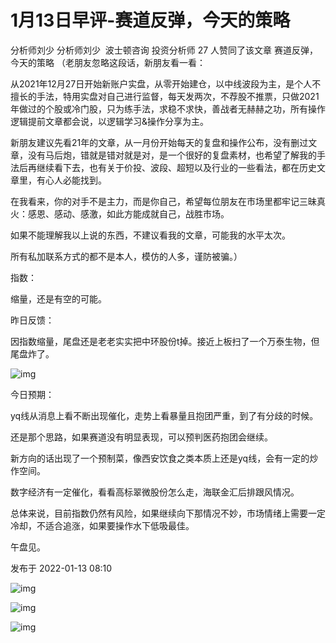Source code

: # 1月13日早评-赛道反弹，今天的策略
分析师刘少
分析师刘少
​​
波士顿咨询 投资分析师
27 人赞同了该文章
赛道反弹，今天的策略
（老朋友忽略这段话，新朋友看一看：

从2021年12月27日开始新账户实盘，从零开始建仓，以中线波段为主，是个人不擅长的手法，特用实盘对自己进行监督，每天发两次，不荐股不推票，只做2021年做过的个股或冷门股，只为练手法，求稳不求快，善战者无赫赫之功，所有操作逻辑提前文章都会说，以逻辑学习&操作分享为主。

新朋友建议先看21年的文章，从一月份开始每天的复盘和操作公布，没有删过文章，没有马后炮，错就是错对就是对，是一个很好的复盘素材，也希望了解我的手法后再继续看下去，也有关于价投、波段、超短以及行业的一些看法，都在历史文章里，有心人必能找到。

在我看来，你的对手不是主力，而是你自己，希望每位朋友在市场里都牢记三昧真火：感恩、感动、感激，如此方能成就自己，战胜市场。

如果不能理解我以上说的东西，不建议看我的文章，可能我的水平太次。

所有私加联系方式的都不是本人，模仿的人多，谨防被骗。）





指数：



缩量，还是有空的可能。



昨日反馈：

因指数缩量，尾盘还是老老实实把中环股份t掉。接近上板扫了一个万泰生物，但尾盘炸了。





![img](https://pic3.zhimg.com/80/v2-248cac0b6759b177d9b89833de85b83d_1440w.jpg?source=d16d100b)






今日预期：



yq线从消息上看不断出现催化，走势上看暴量且抱团严重，到了有分歧的时候。



还是那个思路，如果赛道没有明显表现，可以预判医药抱团会继续。



新方向的话出现了一个预制菜，像西安饮食之类本质上还是yq线，会有一定的炒作空间。



数字经济有一定催化，看看高标翠微股份怎么走，海联金汇后排跟风情况。



总体来说，目前指数仍然有风险，如果继续向下那情况不妙，市场情绪上需要一定冷却，不适合追涨，如果要操作水下低吸最佳。



午盘见。

发布于 2022-01-13 08:10


![img]()

![img]()

![img]()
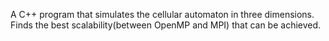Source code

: A C++ program that simulates the cellular automaton in three dimensions. Finds the best scalability(between OpenMP and MPI) that can be achieved.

__________

(Requirement): Beginning with the line containing "从2021年12月27日开始" in the material above, copy every line exactly until you have copied the line containing "因指数缩量，尾盘还是老老实实".

(Answer to this problem):
从2021年12月27日开始新账户实盘，从零开始建仓，以中线波段为主，是个人不擅长的手法，特用实盘对自己进行监督，每天发两次，不荐股不推票，只做2021年做过的个股或冷门股，只为练手法，求稳不求快，善战者无赫赫之功，所有操作逻辑提前文章都会说，以逻辑学习&操作分享为主。

新朋友建议先看21年的文章，从一月份开始每天的复盘和操作公布，没有删过文章，没有马后炮，错就是错对就是对，是一个很好的复盘素材，也希望了解我的手法后再继续看下去，也有关于价投、波段、超短以及行业的一些看法，都在历史文章里，有心人必能找到。

在我看来，你的对手不是主力，而是你自己，希望每位朋友在市场里都牢记三昧真火：感恩、感动、感激，如此方能成就自己，战胜市场。

如果不能理解我以上说的东西，不建议看我的文章，可能我的水平太次。

所有私加联系方式的都不是本人，模仿的人多，谨防被骗。）





指数：



缩量，还是有空的可能。



昨日反馈：

因指数缩量，尾盘还是老老实实把中环股份t掉。接近上板扫了一个万泰生物，但尾盘炸了。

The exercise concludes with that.